Эти слова заставили юношу оторваться от карты и взглянуть вокруг. Маленькая «Нинья» — в сущности, простая легкая фелюга под латинским парусом note 50 — догоняла «Санта-Марию». Со всех сторон ее окружали лодки, переполненные женщинами и детьми; все плакали, многие с воплями отчаяния воздевали руки к небесам. То же самое происходило вокруг «Пинты», на которой поднимали паруса, хотя авторитет Мартина Алонсо Пинсона и мешал слишком громким изъявлениям горя. Множество лодок окружило и «Санта-Марию», однако страх и уважение к адмиралу удерживали провожающих на почтительном расстоянии. Видно было по всему, что они полагали, будто видят своих близких в последний раз, да и сами матросы по большей части тоже думали, что уже никогда не вернутся в Испанию.
— Вы сегодня видели Пепе среди команды? — спросил Колумб, впервые вспомнив о молодом матросе. — Если он не сдержал слова, это дурной признак. Это значит, что нам придется не спускать глаз с остальных, пока у них есть хоть какая-то возможность бежать на берег!
— Если его отсутствие — дурной знак, значит, возвращение славного парня должно быть хорошей приметой.

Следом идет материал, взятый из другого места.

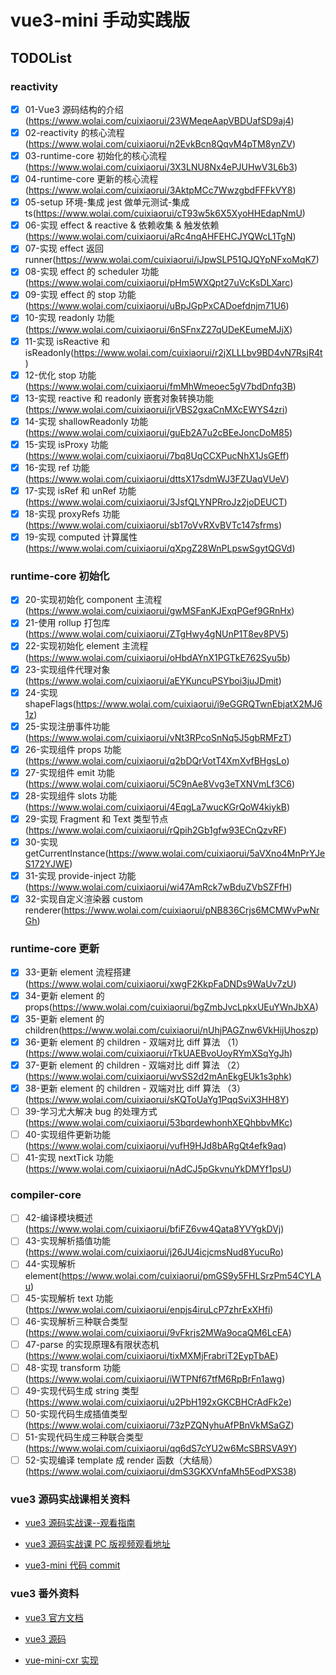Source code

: # vue3-mini 手动实践版

## TODOList

### **reactivity**

- [x] 01-Vue3 源码结构的介绍(<https://www.wolai.com/cuixiaorui/23WMeqeAapVBDUafSD9aj4>)
- [x] 02-reactivity 的核心流程(<https://www.wolai.com/cuixiaorui/n2EvkBcn8QqvM4pTM8ynZV>)
- [x] 03-runtime-core 初始化的核心流程(<https://www.wolai.com/cuixiaorui/3X3LNU8Nx4ePJUHwV3L6b3>)
- [x] 04-runtime-core 更新的核心流程(<https://www.wolai.com/cuixiaorui/3AktpMCc7WwzgbdFFFkVY8>)
- [x] 05-setup 环境-集成 jest 做单元测试-集成 ts(<https://www.wolai.com/cuixiaorui/cT93w5k6X5XyoHHEdapNmU>)
- [x] 06-实现 effect & reactive & 依赖收集 & 触发依赖(<https://www.wolai.com/cuixiaorui/aRc4nqAHFEHCJYQWcL1TgN>)
- [x] 07-实现 effect 返回 runner(<https://www.wolai.com/cuixiaorui/iJpwSLP51QJQYpNFxoMqK7>)
- [x] 08-实现 effect 的 scheduler 功能(<https://www.wolai.com/cuixiaorui/pHm5WXQpt27uVcKsDLXarc>)
- [x] 09-实现 effect 的 stop 功能(<https://www.wolai.com/cuixiaorui/uBpJGpPxCADoefdnjm71U6>)
- [x] 10-实现 readonly 功能(<https://www.wolai.com/cuixiaorui/6nSFnxZ27qUDeKEumeMJjX>)
- [x] 11-实现 isReactive 和 isReadonly(<https://www.wolai.com/cuixiaorui/r2jXLLLbv9BD4vN7RsjR4t>)
- [x] 12-优化 stop 功能(<https://www.wolai.com/cuixiaorui/fmMhWmeoec5gV7bdDnfq3B>)
- [x] 13-实现 reactive 和 readonly 嵌套对象转换功能(<https://www.wolai.com/cuixiaorui/jrVBS2gxaCnMXcEWYS4zri>)
- [x] 14-实现 shallowReadonly 功能(<https://www.wolai.com/cuixiaorui/guEb2A7u2cBEeJoncDoM85>)
- [x] 15-实现 isProxy 功能(<https://www.wolai.com/cuixiaorui/7bq8UqCCXPucNhX1JsGEff>)
- [x] 16-实现 ref 功能(<https://www.wolai.com/cuixiaorui/dttsX17sdmWJ3FZUaqVUeV>)
- [x] 17-实现 isRef 和 unRef 功能(<https://www.wolai.com/cuixiaorui/3JsfQLYNPRroJz2joDEUCT>)
- [x] 18-实现 proxyRefs 功能(<https://www.wolai.com/cuixiaorui/sb17oVvRXvBVTc147sfrms>)
- [x] 19-实现 computed 计算属性(<https://www.wolai.com/cuixiaorui/qXpgZ28WnPLpswSgytQGVd>)

### **runtime-core 初始化**

- [x] 20-实现初始化 component 主流程(<https://www.wolai.com/cuixiaorui/gwMSFanKJExqPGef9GRnHx>)
- [x] 21-使用 rollup 打包库(<https://www.wolai.com/cuixiaorui/ZTgHwy4gNUnP1T8ev8PV5>)
- [x] 22-实现初始化 element 主流程(<https://www.wolai.com/cuixiaorui/oHbdAYnX1PGTkE762Syu5b>)
- [x] 23-实现组件代理对象(<https://www.wolai.com/cuixiaorui/aEYKuncuPSYboi3juJDmit>)
- [x] 24-实现 shapeFlags(<https://www.wolai.com/cuixiaorui/i9eGGRQTwnEbjatX2MJ61z>)
- [x] 25-实现注册事件功能(<https://www.wolai.com/cuixiaorui/vNt3RPcoSnNq5J5gbRMFzT>)
- [x] 26-实现组件 props 功能(<https://www.wolai.com/cuixiaorui/q2bDQrVotT4XmXvfBHgsLo>)
- [x] 27-实现组件 emit 功能(<https://www.wolai.com/cuixiaorui/5C9nAe8Vvg3eTXNVmLf3C6>)
- [x] 28-实现组件 slots 功能(<https://www.wolai.com/cuixiaorui/4EqgLa7wucKGrQoW4kiykB>)
- [x] 29-实现 Fragment 和 Text 类型节点(<https://www.wolai.com/cuixiaorui/rQpih2Gb1gfw93ECnQzvRF>)
- [x] 30-实现 getCurrentInstance(<https://www.wolai.com/cuixiaorui/5aVXno4MnPrYJeS172YJWE>)
- [x] 31-实现 provide-inject 功能(<https://www.wolai.com/cuixiaorui/wi47AmRck7wBduZVbSZFfH>)
- [x] 32-实现自定义渲染器 custom renderer(<https://www.wolai.com/cuixiaorui/pNB836Crjs6MCMWvPwNrGh>)

### **runtime-core 更新**

- [x] 33-更新 element 流程搭建(<https://www.wolai.com/cuixiaorui/xwgF2KkpFaDNDs9WaUv7zU>)
- [x] 34-更新 element 的 props(<https://www.wolai.com/cuixiaorui/bgZmbJvcLpkxUEuYWnJbXA>)
- [x] 35-更新 element 的 children(<https://www.wolai.com/cuixiaorui/nUhjPAGZnw6VkHijUhoszp>)
- [x] 36-更新 element 的 children - 双端对比 diff 算法 （1）(<https://www.wolai.com/cuixiaorui/rTkUAEBvoUoyRYmXSqYgJh>)
- [x] 37-更新 element 的 children - 双端对比 diff 算法 （2）(<https://www.wolai.com/cuixiaorui/wvSS2d2mAnEkgEUk1s3phk>)
- [x] 38-更新 element 的 children - 双端对比 diff 算法 （3）(<https://www.wolai.com/cuixiaorui/sKQToUaYg1PqqSviX3HH8Y>)
- [ ] 39-学习尤大解决 bug 的处理方式(<https://www.wolai.com/cuixiaorui/53bqrdewhonhXEQhbbvMKc>)
- [ ] 40-实现组件更新功能(<https://www.wolai.com/cuixiaorui/vufH9HJd8bARgQt4efk9aq>)
- [ ] 41-实现 nextTick 功能(<https://www.wolai.com/cuixiaorui/nAdCJ5pGkvnuYkDMYf1psU>)

### **compiler-core**

- [ ] 42-编译模块概述(<https://www.wolai.com/cuixiaorui/bfiFZ6vw4Qata8YVYgkDVj>)
- [ ] 43-实现解析插值功能(<https://www.wolai.com/cuixiaorui/j26JU4icjcmsNud8YucuRo>)
- [ ] 44-实现解析 element(<https://www.wolai.com/cuixiaorui/pmGS9y5FHLSrzPm54CYLAu>)
- [ ] 45-实现解析 text 功能(<https://www.wolai.com/cuixiaorui/enpjs4iruLcP7zhrExXHfi>)
- [ ] 46-实现解析三种联合类型(<https://www.wolai.com/cuixiaorui/9vFkrjs2MWa9ocaQM6LcEA>)
- [ ] 47-parse 的实现原理&有限状态机(<https://www.wolai.com/cuixiaorui/tixMXMjFrabriT2EypTbAE>)
- [ ] 48-实现 transform 功能(<https://www.wolai.com/cuixiaorui/iWTPNf67tfM6RpBrFn1awg>)
- [ ] 49-实现代码生成 string 类型(<https://www.wolai.com/cuixiaorui/u2PbH192xGKCBHCrAdFk2e>)
- [ ] 50-实现代码生成插值类型(<https://www.wolai.com/cuixiaorui/73zPZQNyhuAfPBnVkMSaGZ>)
- [ ] 51-实现代码生成三种联合类型(<https://www.wolai.com/cuixiaorui/qq6dS7cYU2w6McSBRSVA9Y>)
- [ ] 52-实现编译 template 成 render 函数（大结局）(<https://www.wolai.com/cuixiaorui/dmS3GKXVnfaMh5EodPXS38>)

### vue3 源码实战课相关资料

- [vue3 源码实战课--观看指南](https://www.wolai.com/cuixiaorui/f3suaYxX5iu7FD6mQUhHuW)

- [vue3 源码实战课 PC 版视频观看地址](https://appewiejl9g3764.h5.xiaoeknow.com/v1/course/column/p_61fb595ce4b0beaee4275e1e?type=3)

- [vue3-mini 代码 commit](https://github.com/cuixiaorui/teach-vue-practice/commits/main)

### vue3 番外资料

- [vue3 官方文档](https://v3.cn.vuejs.org/)

- [vue3 源码](https://github.com/vuejs/core)

- [vue-mini-cxr 实现](https://github.com/cuixiaorui/mini-vue)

Вон он, на рее, над нашими головами, сеньор адмирал, отдает парус!
Колумб поднял глаза и действительно увидел молодого матроса на самом кончике рейка латинского паруса бизань-мачты note 51 : раскачиваясь на ветру, он отдавал концы, удерживающие парус. Время от времени Пепе с тревогой поглядывал вниз, чтобы узнать, замечено его возращение или нет, и, несмотря на свою обычную ловкость, даже немного замешкался, чем и привлек к себе всеобщее внимание. Колумб сделал знак, — что узнал его, и обрадованный юноша тотчас отдал парус.
Адмирал вместе с Луисом подошли к гакаборту note 52 , чтобы взглянуть, не осталось ли какой-нибудь лодки вблизи каравеллы «Санта-Мария». И действительно, возле самого судна плыл ялик, где на веслах сидела одна Моника, — только поэтому ей и позволили подойти так близко.

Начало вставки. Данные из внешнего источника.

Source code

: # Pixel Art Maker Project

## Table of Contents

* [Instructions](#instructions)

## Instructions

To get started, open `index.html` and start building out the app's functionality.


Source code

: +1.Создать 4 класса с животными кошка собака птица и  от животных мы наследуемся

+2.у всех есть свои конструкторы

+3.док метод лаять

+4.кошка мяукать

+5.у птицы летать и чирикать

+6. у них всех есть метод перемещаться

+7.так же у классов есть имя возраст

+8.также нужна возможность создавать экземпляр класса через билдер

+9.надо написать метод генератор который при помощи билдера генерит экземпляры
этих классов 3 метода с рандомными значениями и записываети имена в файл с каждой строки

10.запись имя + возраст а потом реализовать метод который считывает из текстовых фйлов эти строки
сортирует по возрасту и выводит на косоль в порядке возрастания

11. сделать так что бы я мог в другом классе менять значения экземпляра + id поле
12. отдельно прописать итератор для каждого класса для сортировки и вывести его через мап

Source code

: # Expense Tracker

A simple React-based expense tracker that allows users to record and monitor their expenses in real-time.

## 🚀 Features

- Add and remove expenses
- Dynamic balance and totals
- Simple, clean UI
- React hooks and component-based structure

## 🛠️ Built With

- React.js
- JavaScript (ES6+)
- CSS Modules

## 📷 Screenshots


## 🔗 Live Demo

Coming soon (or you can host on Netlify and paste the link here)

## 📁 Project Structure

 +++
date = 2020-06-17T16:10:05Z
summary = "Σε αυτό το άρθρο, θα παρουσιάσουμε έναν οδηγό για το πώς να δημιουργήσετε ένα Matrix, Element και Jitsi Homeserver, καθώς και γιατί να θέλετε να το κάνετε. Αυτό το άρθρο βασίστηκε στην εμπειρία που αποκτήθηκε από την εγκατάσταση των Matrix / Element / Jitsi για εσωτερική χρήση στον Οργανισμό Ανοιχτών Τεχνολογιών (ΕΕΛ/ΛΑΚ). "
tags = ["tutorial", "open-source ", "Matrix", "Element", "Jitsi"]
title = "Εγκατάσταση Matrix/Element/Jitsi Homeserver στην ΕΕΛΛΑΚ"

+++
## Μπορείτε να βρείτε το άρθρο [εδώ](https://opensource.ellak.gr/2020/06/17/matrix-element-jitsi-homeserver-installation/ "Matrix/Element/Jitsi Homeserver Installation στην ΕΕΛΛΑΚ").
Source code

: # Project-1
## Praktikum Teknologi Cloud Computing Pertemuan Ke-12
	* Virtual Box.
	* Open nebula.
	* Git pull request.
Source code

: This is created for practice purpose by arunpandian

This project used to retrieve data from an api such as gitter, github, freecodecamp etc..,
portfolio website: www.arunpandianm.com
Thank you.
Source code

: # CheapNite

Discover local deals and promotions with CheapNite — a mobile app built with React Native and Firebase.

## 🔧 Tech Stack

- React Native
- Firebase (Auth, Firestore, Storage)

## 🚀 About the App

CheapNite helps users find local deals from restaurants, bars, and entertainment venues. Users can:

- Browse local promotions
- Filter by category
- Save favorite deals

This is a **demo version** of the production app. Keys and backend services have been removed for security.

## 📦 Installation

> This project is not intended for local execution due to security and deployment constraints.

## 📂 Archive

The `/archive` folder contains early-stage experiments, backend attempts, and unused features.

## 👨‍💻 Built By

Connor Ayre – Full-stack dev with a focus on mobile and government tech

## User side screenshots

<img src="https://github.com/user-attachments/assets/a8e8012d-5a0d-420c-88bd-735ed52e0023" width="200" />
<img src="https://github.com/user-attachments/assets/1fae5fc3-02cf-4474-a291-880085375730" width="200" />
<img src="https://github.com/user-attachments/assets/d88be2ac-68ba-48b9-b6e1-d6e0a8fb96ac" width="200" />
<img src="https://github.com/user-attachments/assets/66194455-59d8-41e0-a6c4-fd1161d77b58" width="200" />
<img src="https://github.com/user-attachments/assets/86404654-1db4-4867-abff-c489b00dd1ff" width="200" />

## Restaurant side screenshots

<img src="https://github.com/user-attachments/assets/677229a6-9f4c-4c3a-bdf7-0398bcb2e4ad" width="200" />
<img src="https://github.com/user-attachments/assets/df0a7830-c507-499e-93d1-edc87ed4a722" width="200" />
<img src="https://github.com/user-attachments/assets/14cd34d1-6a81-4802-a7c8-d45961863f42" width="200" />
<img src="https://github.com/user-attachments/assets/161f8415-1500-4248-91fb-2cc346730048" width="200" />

Увидев адмирала, Моника всплеснула руками, словно хотела что-то сказать, но не решалась. Колумб понял, что жена Пепе растерялась от воплей толпы, множества любопытных глаз и необычной близости каравеллы, которая возвышалась над ней, как стена.
— Я вижу, твой муж сдержал свое слово, добрая женщина, — заговорил он первым так мягко и с такой лаской, что Луис даже удивился. — Наверно, это ты сказала ему, что лучше честно послужить королеве, чем сделаться всеми гонимым беглецом?
— Да, сеньор! — ответила Моника. — Раз надо послужить господу, я отдаю королеве мужа без ропота, хотя и против своей воли. Теперь я вижу, что была виновата. Я буду молиться, чтобы мой Пепе всегда был впереди!
— Вот слова, достойные верной жены и доброй католички! Молись за нас и будь уверена, что твой Пепе увидит Катай, получит свою долю сокровищ и вернется домой целым и невредимым.
— Ах, сеньор, но когда? — воскликнула Моника, которая, несмотря на всю свою религиозность и кажущуюся решимость, не могла совладать со своим женским горем.
— Это уж как богу будет угодно, добрая… Как твое имя, женщина?
— Моника, сеньор адмирал! А моего мужа зовут Пепе, а нашего бедного сына, который остался теперь без отца, окрестили Хуаном. Мы настоящие испанцы, в нас нет ни капли мавританской крови. Вспомните об этом, сеньор адмирал, когда вам понадобится человек на опасное дело!
— Можешь быть спокойна, я позабочусь об отце твоего Хуана, — с улыбкой проговорил Колумб, хотя слезы застилали ему глаза. — Я ведь тоже оставлю на берегу тех, кто дорог моему сердцу, и среди них — своего сына, — у которого нет матери. Если что-нибудь случится с нашими судами, мой Диего останется круглым сиротой, а у твоего Хуана все же будет ласка и заботы матери!
Note49
«Кораблем» в XIX веке называли суда, имевшие три мачты с прямыми (четырехугольными, устанавливавшимися поперек судна) парусами.
Note50
Курс корабля — его путь, нанесенный на карту.
Note51
Латинский парус — треугольный парус на рейке.
Note52
Бизань-мачта — задняя мачта, расположенная ближе всего к корме судна.